The terms ‘precision medicine’ and ‘personalised medicine’ are essentially interchangeable for most situations. The term ‘companion diagnostics’ is sometimes used to describe technology in this area. Personalised medicine is based on the realisation that, since patients form subgroups which respond differently to medical treatments, each patient should be given the treatment most appropriate for the subgroup to which he or she belongs. This approach is presently most advanced for cancer, where therapy is increasingly tailored to the type of cancer the patient has.
|The President was good at choosing subgroups|
We now know that many drugs only work in a subgroup of patients, and so they have a low efficacy when given to ‘all’ patients. That low efficacy can prevent a drug gaining regulatory approval and heathcare providers will also be reluctant to buy drugs which are ineffective in many patients. The development of companion diagnostics can solve these problems by allowing prediction of the subgroup in which the drug will work.
Problems in patenting personalised medicines
In Europe personalised medicine inventions will need to ‘fit into’ medical use claims. If, for example, we know that the subgroup in which the drug works has a particular genetic marker Z, then the claim can take the form below, which tends not to raise too many eyebrows at the EPO:
‘Drug X for use in a method of treating condition Y in an individual, wherein the individual has genetic maker Z’However if patentability lies in a ‘new’ method of detecting a genetic marker that is already known in that disease context, then things get more complicated. Claims along the following lines need to be attempted:
‘Drug X for use in a method of treating condition Y in an individual identified as having genetic marker Z using [new method of detecting Z]’
‘Drug X for use in a method of treating condition Y, wherein said method comprises testing an individual using [new method of detecting Z] to determine whether the individual has genetic marker Z, and providing treatment if the individual is identified as having genetic marker Z’
|The EPO Examiner was not convinced that|
multistep medical use claims were allowable
Leniency at the EPO – is this due to the particular approach to ‘inherency’?

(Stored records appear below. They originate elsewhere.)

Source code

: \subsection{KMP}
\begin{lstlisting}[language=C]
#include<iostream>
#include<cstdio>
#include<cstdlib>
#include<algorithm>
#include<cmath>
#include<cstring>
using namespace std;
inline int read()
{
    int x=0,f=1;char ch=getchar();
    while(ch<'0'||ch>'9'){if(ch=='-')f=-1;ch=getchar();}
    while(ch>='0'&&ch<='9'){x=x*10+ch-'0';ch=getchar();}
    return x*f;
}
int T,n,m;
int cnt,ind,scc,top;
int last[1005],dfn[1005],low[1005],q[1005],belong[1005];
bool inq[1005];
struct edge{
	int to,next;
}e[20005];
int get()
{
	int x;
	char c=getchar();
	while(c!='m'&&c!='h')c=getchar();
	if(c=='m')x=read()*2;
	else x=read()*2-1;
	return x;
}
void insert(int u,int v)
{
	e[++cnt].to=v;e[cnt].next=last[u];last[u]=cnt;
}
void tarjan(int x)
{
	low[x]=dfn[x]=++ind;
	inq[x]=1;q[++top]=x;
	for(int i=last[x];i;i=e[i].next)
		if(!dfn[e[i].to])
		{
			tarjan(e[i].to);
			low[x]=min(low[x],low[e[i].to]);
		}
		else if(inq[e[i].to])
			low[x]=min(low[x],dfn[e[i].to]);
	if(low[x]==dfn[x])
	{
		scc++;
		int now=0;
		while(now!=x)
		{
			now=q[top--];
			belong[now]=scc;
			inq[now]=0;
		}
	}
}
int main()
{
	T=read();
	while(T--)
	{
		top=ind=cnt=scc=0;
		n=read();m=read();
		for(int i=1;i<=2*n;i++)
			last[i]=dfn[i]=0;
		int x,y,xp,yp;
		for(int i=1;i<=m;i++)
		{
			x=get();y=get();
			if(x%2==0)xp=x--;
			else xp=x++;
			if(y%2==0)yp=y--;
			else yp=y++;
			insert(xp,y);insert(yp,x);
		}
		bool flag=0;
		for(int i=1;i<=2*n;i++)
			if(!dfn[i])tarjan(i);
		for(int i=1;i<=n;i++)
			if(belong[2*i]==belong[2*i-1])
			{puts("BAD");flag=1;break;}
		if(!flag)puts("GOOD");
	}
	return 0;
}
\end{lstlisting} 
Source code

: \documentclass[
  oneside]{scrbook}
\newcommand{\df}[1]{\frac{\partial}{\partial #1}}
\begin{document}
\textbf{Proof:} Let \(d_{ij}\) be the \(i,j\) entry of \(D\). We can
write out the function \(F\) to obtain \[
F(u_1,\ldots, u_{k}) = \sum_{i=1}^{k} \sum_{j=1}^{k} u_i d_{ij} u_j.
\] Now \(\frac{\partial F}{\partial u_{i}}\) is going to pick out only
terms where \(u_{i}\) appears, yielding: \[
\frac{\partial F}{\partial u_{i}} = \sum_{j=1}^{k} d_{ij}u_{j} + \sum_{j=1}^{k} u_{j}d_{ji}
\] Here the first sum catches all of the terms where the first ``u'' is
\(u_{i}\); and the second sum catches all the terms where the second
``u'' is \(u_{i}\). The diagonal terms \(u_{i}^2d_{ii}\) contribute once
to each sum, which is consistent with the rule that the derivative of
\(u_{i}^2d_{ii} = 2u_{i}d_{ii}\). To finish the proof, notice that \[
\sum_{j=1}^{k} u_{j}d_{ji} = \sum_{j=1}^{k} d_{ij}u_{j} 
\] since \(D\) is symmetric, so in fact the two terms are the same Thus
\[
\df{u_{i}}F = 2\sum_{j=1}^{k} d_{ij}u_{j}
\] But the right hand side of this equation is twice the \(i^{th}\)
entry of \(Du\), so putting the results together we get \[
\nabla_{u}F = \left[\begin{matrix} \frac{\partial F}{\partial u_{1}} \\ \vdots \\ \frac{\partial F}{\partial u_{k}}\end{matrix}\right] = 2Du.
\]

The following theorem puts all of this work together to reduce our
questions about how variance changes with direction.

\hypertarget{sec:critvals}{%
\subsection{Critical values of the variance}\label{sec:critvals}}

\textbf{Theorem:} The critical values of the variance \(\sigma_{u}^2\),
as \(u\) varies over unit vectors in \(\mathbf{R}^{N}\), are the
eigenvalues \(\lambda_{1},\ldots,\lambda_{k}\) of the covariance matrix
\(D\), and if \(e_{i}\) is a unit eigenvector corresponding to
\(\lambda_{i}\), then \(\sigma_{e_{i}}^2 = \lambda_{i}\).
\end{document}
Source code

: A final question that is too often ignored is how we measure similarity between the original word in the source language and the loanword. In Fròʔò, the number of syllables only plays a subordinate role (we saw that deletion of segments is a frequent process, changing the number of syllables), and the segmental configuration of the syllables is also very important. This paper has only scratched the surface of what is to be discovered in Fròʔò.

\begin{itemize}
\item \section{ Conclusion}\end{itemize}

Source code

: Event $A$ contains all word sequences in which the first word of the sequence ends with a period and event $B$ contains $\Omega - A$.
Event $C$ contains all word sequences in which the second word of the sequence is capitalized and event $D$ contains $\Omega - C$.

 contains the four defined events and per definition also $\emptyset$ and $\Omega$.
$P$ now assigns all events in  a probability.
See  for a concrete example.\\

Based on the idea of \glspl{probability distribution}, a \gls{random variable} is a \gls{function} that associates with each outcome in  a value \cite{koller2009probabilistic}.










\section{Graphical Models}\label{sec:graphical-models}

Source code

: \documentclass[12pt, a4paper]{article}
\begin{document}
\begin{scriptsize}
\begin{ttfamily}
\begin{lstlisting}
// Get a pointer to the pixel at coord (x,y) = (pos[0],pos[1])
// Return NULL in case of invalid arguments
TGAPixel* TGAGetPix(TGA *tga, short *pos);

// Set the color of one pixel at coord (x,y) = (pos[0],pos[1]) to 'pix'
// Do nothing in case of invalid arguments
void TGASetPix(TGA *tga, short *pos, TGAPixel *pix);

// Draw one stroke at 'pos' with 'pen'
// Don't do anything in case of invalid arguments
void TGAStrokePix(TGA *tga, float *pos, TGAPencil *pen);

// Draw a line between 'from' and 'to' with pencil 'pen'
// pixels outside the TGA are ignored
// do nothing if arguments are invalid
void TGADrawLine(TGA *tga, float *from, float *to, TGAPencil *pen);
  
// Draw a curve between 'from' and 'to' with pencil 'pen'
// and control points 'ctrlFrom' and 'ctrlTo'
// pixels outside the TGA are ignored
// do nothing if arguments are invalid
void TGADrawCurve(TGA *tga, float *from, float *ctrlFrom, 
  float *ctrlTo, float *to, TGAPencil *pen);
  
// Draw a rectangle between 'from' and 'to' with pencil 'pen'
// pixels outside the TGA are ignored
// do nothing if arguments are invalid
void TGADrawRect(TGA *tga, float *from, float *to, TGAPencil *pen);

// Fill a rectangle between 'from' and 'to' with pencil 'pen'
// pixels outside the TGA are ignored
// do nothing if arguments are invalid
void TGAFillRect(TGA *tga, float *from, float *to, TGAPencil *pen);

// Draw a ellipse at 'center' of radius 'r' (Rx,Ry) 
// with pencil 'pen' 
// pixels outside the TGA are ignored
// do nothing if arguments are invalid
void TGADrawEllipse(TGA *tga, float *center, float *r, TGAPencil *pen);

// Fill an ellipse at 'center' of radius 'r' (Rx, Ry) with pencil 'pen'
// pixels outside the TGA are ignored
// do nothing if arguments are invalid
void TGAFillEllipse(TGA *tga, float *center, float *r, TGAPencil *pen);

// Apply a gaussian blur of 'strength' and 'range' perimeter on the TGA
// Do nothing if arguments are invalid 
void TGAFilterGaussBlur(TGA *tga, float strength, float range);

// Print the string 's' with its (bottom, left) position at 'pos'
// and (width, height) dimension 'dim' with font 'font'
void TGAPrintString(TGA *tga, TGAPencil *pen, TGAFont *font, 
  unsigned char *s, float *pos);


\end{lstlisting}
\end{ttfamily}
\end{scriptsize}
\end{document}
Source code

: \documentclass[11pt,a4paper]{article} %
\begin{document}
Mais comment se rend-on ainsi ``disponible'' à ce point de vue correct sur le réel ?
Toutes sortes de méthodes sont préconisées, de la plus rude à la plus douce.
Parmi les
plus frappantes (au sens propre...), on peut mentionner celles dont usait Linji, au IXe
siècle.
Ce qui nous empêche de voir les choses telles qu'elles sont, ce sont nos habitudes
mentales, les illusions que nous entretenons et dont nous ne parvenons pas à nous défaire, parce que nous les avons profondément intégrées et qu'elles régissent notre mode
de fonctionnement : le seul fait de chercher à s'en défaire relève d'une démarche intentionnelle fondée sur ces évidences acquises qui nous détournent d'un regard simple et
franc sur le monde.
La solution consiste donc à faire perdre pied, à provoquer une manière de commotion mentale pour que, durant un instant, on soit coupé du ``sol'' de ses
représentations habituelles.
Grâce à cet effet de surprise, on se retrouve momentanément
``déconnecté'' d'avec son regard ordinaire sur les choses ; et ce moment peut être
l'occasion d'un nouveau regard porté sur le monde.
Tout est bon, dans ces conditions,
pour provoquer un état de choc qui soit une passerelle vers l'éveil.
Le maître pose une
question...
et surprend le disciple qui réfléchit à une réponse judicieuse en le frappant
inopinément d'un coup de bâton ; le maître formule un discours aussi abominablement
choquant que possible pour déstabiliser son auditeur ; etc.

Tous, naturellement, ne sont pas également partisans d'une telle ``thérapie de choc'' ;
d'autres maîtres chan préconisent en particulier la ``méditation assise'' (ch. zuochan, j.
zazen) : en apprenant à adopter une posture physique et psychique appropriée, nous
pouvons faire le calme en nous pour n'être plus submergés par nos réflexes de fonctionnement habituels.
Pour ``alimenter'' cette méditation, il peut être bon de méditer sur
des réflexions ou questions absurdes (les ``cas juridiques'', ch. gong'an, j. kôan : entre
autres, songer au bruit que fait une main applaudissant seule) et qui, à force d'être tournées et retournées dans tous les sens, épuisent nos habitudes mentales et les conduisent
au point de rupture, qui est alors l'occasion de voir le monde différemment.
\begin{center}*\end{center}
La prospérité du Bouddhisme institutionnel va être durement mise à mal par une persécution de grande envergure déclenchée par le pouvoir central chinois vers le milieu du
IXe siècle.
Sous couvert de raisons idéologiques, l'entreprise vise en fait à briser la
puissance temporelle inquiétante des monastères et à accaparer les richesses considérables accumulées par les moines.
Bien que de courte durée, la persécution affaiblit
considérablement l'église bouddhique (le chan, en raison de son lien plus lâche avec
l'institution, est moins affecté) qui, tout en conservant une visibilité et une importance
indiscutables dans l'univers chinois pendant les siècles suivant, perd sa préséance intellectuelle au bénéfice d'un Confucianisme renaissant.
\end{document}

Decision T734/12 of May 2103 seems to represent the EPO’s present position on the matter. In this case the Board overturned the Opposition Division’s previous finding of lack novelty based on the Division’s approach there should not be an ‘overlap’ of the patient population defined in the claim with the population defined in the prior art. It now seems that an ‘overlap’ does not prevent a subgroup being novel, and clearly such a lenient approach is helpful in protecting personalised medicine inventions.
Some commentators have described this way of looking at the novelty of a patient population as ‘selection invention’ test. However this Kat disagrees, and believes that it comes about as a result of the EPO’s approach to inherency in medical treatment situations. Essentially, in most situations, the EPO will not view a medical treatment which occurs inherently in the prior art as being publicly disclosed unless the prior art explicitly mentions it. Those familiar with US practice will know that the opposite is true there: all inherent ‘medical treatments’ are assumed to be disclosed in prior art that describes administration of a drug to a patient. The EPO’s view means that the ‘inherent’ treatment of a subgroup is not disclosed by prior art describing giving the drug to ‘all’ patients. Though it is not relevant to the present situation readers may be interested in this ‘K’s Law’ post on inherency at the EPO.
The disastrous situation in the US
We still do not know what the full impact of the Mayo decision will be in the US, but it is clear that this decision is potentially very far-reaching and is presently causing difficulties in examination of inventions relating to diagnostics. The diagnostics and personalised medicines industry is having to cope with the tremendous uncertainty of not knowing what is patentable in their area. The recent Interim Guidance on defining eligible patent matter (see Katpost here) provides little information about how the United States Patent and Trademark Office (USPTO) will assess eligibility of a claim to a diagnostic based on a natural correlation. This Kat notes how in the Mayo decision the Supreme Court took a very strict position, not wanting the development of future ways of measuring the metabolite to be inhibited by a patent claim. If that principle does become relevant to assessing the eligibility of diagnostics inventions, clearly the scope of protection that can be obtained will be severely curtailed. A patent could then only cover use of the known specific techniques to measure a correlation. In fast-moving fields where new assay techniques are being continuously developed the real term of effective protection could then be quite short.
|The Mayo decision had caused mayhem|
The ethics of personalised medicines
Soon after the President’s initiative was announced ‘The New Yorker’ posted this article about a case where a young girl was misdiagnosed by a genetic test as having the very serious condition DiGeorge syndrome. It raises the issue of whether doctors, patients and relatives are ready for the information that genetic testing will bring. This Kat wonders about the implications of having ‘treatable’ and ‘non-treatable’ patient groups defined by their genetics, and making decisions on whether to treat people based on tests which are not yet 100% accurate. Readers interested in knowing more may want to see this article on the ethical, legal and regulatory issues around personalised medicines.